| Your task |
If "being" shows up in a line of the material, return that line.

| Data under study |
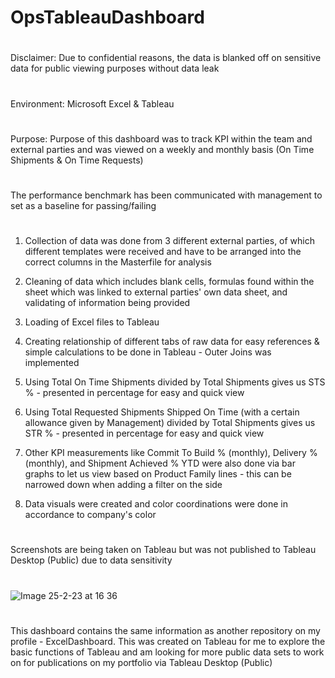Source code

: # OpsTableauDashboard
#
Disclaimer: Due to confidential reasons, the data is blanked off on sensitive data for public viewing purposes without data leak
#
Environment: Microsoft Excel & Tableau
#
Purpose: Purpose of this dashboard was to track KPI within the team and external parties and was viewed on a weekly and monthly basis (On Time Shipments & On Time Requests)
#
The performance benchmark has been communicated with management to set as a baseline for passing/failing
#
1. Collection of data was done from 3 different external parties, of which different templates were received and have to be arranged into the correct columns in the Masterfile for analysis 

2. Cleaning of data which includes blank cells, formulas found within the sheet which was linked to external parties' own data sheet, and validating of information being provided

3. Loading of Excel files to Tableau

4. Creating relationship of different tabs of raw data for easy references & simple calculations to be done in Tableau - Outer Joins was implemented

5. Using Total On Time Shipments divided by Total Shipments gives us STS % - presented in percentage for easy and quick view

6. Using Total Requested Shipments Shipped On Time (with a certain allowance given by Management) divided by Total Shipments gives us STR % - presented in percentage for easy and quick view

7. Other KPI measurements like Commit To Build % (monthly), Delivery % (monthly), and Shipment Achieved % YTD were also done via bar graphs to let us view based on Product Family lines - this can be narrowed down when adding a filter on the side

8. Data visuals were created and color coordinations were done in accordance to company's color

#
Screenshots are being taken on Tableau but was not published to Tableau Desktop (Public) due to data sensitivity
#
![Image 25-2-23 at 16 36](https://user-images.githubusercontent.com/124645829/221348116-2caead58-52a2-44f8-ba12-6dd9ab9912f1.jpg)
#
This dashboard contains the same information as another repository on my profile - ExcelDashboard. This was created on Tableau for me to explore the basic functions of Tableau and am looking for more public data sets to work on for publications on my portfolio via Tableau Desktop (Public)

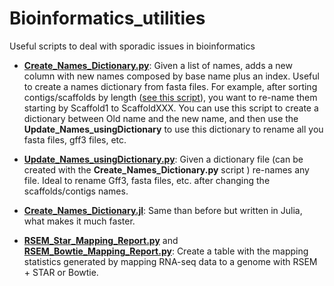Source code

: # Bioinformatics_utilities
Useful scripts to deal with sporadic issues in bioinformatics

- [**Create_Names_Dictionary.py**](Create_Names_Dictionary.py): Given a list of names, adds a new column with new names composed by base name plus an index. Useful to create a names dictionary from fasta files. For example, after sorting contigs/scaffolds by length ([see this script](https://github.com/Magdoll/cDNA_Cupcake/blob/c150d827301048552d874404368c176d3de6c396/sequence/sort_fasta_by_len.py)), you want to re-name them starting by Scaffold1 to ScaffoldXXX. You can use this script to create a dictionary between Old name and the new name, and then use the **Update_Names_usingDictionary** to use this dictionary to rename all you fasta files, gff3 files, etc.

- [**Update_Names_usingDictionary.py**](Update_Names_usingDictionary.py): Given a dictionary file (can be created with the **Create_Names_Dictionary.py** script ) re-names any file. Ideal to rename Gff3, fasta files, etc. after changing the scaffolds/contigs names.

- [**Create_Names_Dictionary.jl**](Create_Names_Dictionary.jl): Same than before but written in Julia, what makes it much faster.

- [**RSEM_Star_Mapping_Report.py**](RSEM_Star_Mapping_Report.py) and [**RSEM_Bowtie_Mapping_Report.py**](RSEM_Bowtie_Mapping_Report.py): Create a table with the mapping statistics generated by mapping RNA-seq data to a genome with RSEM + STAR or Bowtie.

| The answer |
2. Cleaning of data which includes blank cells, formulas found within the sheet which was linked to external parties' own data sheet, and validating of information being provided
Screenshots are being taken on Tableau but was not published to Tableau Desktop (Public) due to data sensitivity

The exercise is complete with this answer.